Extracted information:

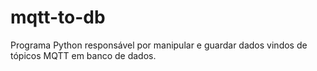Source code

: # mqtt-to-db
Programa Python responsável por manipular e guardar dados vindos de tópicos MQTT em banco de dados.
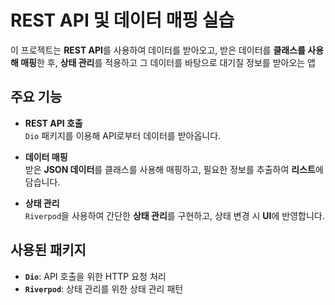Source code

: # REST API 및 데이터 매핑 실습

이 프로젝트는 **REST API**를 사용하여 데이터를 받아오고, 받은 데이터를 **클래스를 사용해 매핑**한 후, **상태 관리**를 적용하고 그 데이터를 바탕으로 대기질 정보를 받아오는 앱
## 주요 기능

- **REST API 호출**  
  `Dio` 패키지를 이용해 API로부터 데이터를 받아옵니다.
  
- **데이터 매핑**  
  받은 **JSON 데이터**를 클래스를 사용해 매핑하고, 필요한 정보를 추출하여 **리스트**에 담습니다.
  
- **상태 관리**  
  `Riverpod`을 사용하여 간단한 **상태 관리**를 구현하고, 상태 변경 시 **UI**에 반영합니다.

## 사용된 패키지

- **`Dio`**: API 호출을 위한 HTTP 요청 처리
- **`Riverpod`**: 상태 관리를 위한 상태 관리 패턴

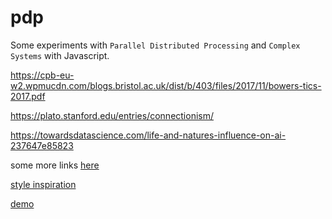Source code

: # pdp
Some experiments with `Parallel Distributed Processing` and `Complex Systems` with Javascript.


https://cpb-eu-w2.wpmucdn.com/blogs.bristol.ac.uk/dist/b/403/files/2017/11/bowers-tics-2017.pdf

https://plato.stanford.edu/entries/connectionism/

https://towardsdatascience.com/life-and-natures-influence-on-ai-237647e85823


some more links [here](links.md)


[style inspiration](https://lawsofux.com/)

[demo](https://zsimo.github.io/pdp/public)

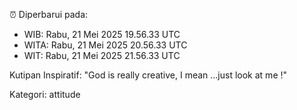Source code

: ⏰ Diperbarui pada:
- WIB: Rabu, 21 Mei 2025 19.56.33 UTC
- WITA: Rabu, 21 Mei 2025 20.56.33 UTC
- WIT: Rabu, 21 Mei 2025 21.56.33 UTC

Kutipan Inspiratif:
"God is really creative, I mean ...just look at me !"


Kategori: attitude

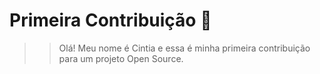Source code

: # Primeira Contribuição 🚀
>> Olá! Meu nome é Cintia e essa é minha primeira contribuição para um projeto Open Source.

Exercise aim:
No pictures belong in the output. Restate word for word only the lines from the one containing "- WIB: Rabu, 21 Mei 2025 19.56.33 UTC" to the end of the entries above.

Answer area:
- WIB: Rabu, 21 Mei 2025 19.56.33 UTC
- WITA: Rabu, 21 Mei 2025 20.56.33 UTC
- WIT: Rabu, 21 Mei 2025 21.56.33 UTC

Kutipan Inspiratif:
"God is really creative, I mean ...just look at me !"


Kategori: attitude

Source code

: # Primeira Contribuição 🚀
>> Olá! Meu nome é Cintia e essa é minha primeira contribuição para um projeto Open Source.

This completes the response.